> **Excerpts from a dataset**
↓

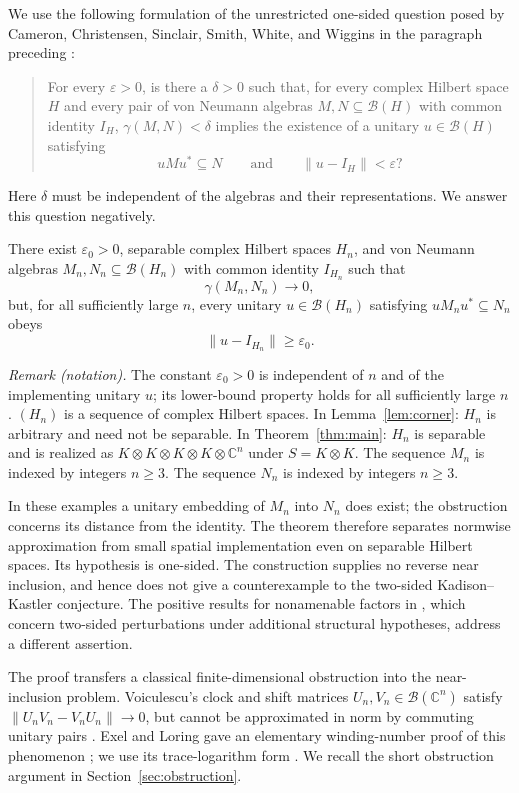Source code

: We use the following formulation of the unrestricted one-sided question
posed by Cameron, Christensen, Sinclair, Smith, White, and Wiggins in
the paragraph preceding \cite[Theorem~2]{CCSSWW2012}:
\begin{quote}
For every $\varepsilon>0$, is there a $\delta>0$ such that, for every
complex Hilbert space $H$ and every pair of von Neumann algebras
$M,N\subseteq\mathcal B(H)$ with common identity $I_H$,
$\gamma(M,N)<\delta$ implies the existence of a unitary
$u\in\mathcal B(H)$ satisfying
\[
 uMu^*\subseteq N
 \qquad\text{and}\qquad
 \|u-I_H\|<\varepsilon?
\]
\end{quote}
Here $\delta$ must be independent of the algebras and their
representations.  We answer this question negatively.

\begin{theorem}\label{thm:main}
There exist $\varepsilon_0>0$, separable complex Hilbert spaces $H_n$,
and von Neumann algebras $M_n,N_n\subseteq\mathcal B(H_n)$ with common
identity $I_{H_n}$ such that
\[
 \gamma(M_n,N_n)\longrightarrow 0,
\]
but, for all sufficiently large $n$, every unitary
$u\in\mathcal B(H_n)$ satisfying $uM_nu^*\subseteq N_n$ obeys
\[
 \|u-I_{H_n}\|\geq\varepsilon_0.
\]
\end{theorem}

\noindent\textit{Remark (notation).} The constant $\varepsilon_0>0$ is independent of $n$ and of the implementing unitary $u$; its lower-bound property holds for all sufficiently large $n$. $(H_n)$ is a sequence of complex Hilbert spaces. In Lemma~\ref{lem:corner}: $H_n$ is arbitrary and need not be separable. In Theorem~\ref{thm:main}: $H_n$ is separable and is realized as $K\otimes K\otimes K\otimes K\otimes\mathbb C^n$ under $S=K\otimes K$. The sequence $M_n$ is indexed by integers $n\geq3$. The sequence $N_n$ is indexed by integers $n\geq3$.


In these examples a unitary embedding of $M_n$ into $N_n$ does exist;
the obstruction concerns its distance from the identity.  The theorem
therefore separates normwise approximation from small spatial
implementation even on separable Hilbert spaces.  Its hypothesis is
one-sided.  The construction supplies no reverse near inclusion, and
hence does not give a counterexample to the two-sided Kadison--Kastler
conjecture.  The positive results for nonamenable factors in
\cite{CCSSWW2012}, which concern two-sided perturbations under additional
structural hypotheses, address a different assertion.

The proof transfers a classical finite-dimensional obstruction into the
near-inclusion problem.  Voiculescu's clock and shift matrices
$U_n,V_n\in\mathcal B(\mathbb C^n)$ satisfy
$\|U_nV_n-V_nU_n\|\to0$, but cannot be approximated in norm by commuting
unitary pairs \cite{Voi1983}.  Exel and Loring gave an elementary
winding-number proof of this phenomenon \cite{EL1989}; we use its trace-logarithm form
\cite[Lemma~3.1]{Exel1993}.  We recall the short obstruction argument
in Section~\ref{sec:obstruction}.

↑

> **Try it**
Your job is to copy each entry exactly as written; the pictures do not go in.

> **Expected output**
Source code

: We use the following formulation of the unrestricted one-sided question
posed by Cameron, Christensen, Sinclair, Smith, White, and Wiggins in
the paragraph preceding \cite[Theorem~2]{CCSSWW2012}:
\begin{quote}
For every $\varepsilon>0$, is there a $\delta>0$ such that, for every
complex Hilbert space $H$ and every pair of von Neumann algebras
$M,N\subseteq\mathcal B(H)$ with common identity $I_H$,
$\gamma(M,N)<\delta$ implies the existence of a unitary
$u\in\mathcal B(H)$ satisfying
\[
 uMu^*\subseteq N
 \qquad\text{and}\qquad
 \|u-I_H\|<\varepsilon?
\]
\end{quote}
Here $\delta$ must be independent of the algebras and their
representations.  We answer this question negatively.

\begin{theorem}\label{thm:main}
There exist $\varepsilon_0>0$, separable complex Hilbert spaces $H_n$,
and von Neumann algebras $M_n,N_n\subseteq\mathcal B(H_n)$ with common
identity $I_{H_n}$ such that
\[
 \gamma(M_n,N_n)\longrightarrow 0,
\]
but, for all sufficiently large $n$, every unitary
$u\in\mathcal B(H_n)$ satisfying $uM_nu^*\subseteq N_n$ obeys
\[
 \|u-I_{H_n}\|\geq\varepsilon_0.
\]
\end{theorem}

\noindent\textit{Remark (notation).} The constant $\varepsilon_0>0$ is independent of $n$ and of the implementing unitary $u$; its lower-bound property holds for all sufficiently large $n$. $(H_n)$ is a sequence of complex Hilbert spaces. In Lemma~\ref{lem:corner}: $H_n$ is arbitrary and need not be separable. In Theorem~\ref{thm:main}: $H_n$ is separable and is realized as $K\otimes K\otimes K\otimes K\otimes\mathbb C^n$ under $S=K\otimes K$. The sequence $M_n$ is indexed by integers $n\geq3$. The sequence $N_n$ is indexed by integers $n\geq3$.


In these examples a unitary embedding of $M_n$ into $N_n$ does exist;
the obstruction concerns its distance from the identity.  The theorem
therefore separates normwise approximation from small spatial
implementation even on separable Hilbert spaces.  Its hypothesis is
one-sided.  The construction supplies no reverse near inclusion, and
hence does not give a counterexample to the two-sided Kadison--Kastler
conjecture.  The positive results for nonamenable factors in
\cite{CCSSWW2012}, which concern two-sided perturbations under additional
structural hypotheses, address a different assertion.

The proof transfers a classical finite-dimensional obstruction into the
near-inclusion problem.  Voiculescu's clock and shift matrices
$U_n,V_n\in\mathcal B(\mathbb C^n)$ satisfy
$\|U_nV_n-V_nU_n\|\to0$, but cannot be approximated in norm by commuting
unitary pairs \cite{Voi1983}.  Exel and Loring gave an elementary
winding-number proof of this phenomenon \cite{EL1989}; we use its trace-logarithm form
\cite[Lemma~3.1]{Exel1993}.  We recall the short obstruction argument
in Section~\ref{sec:obstruction}.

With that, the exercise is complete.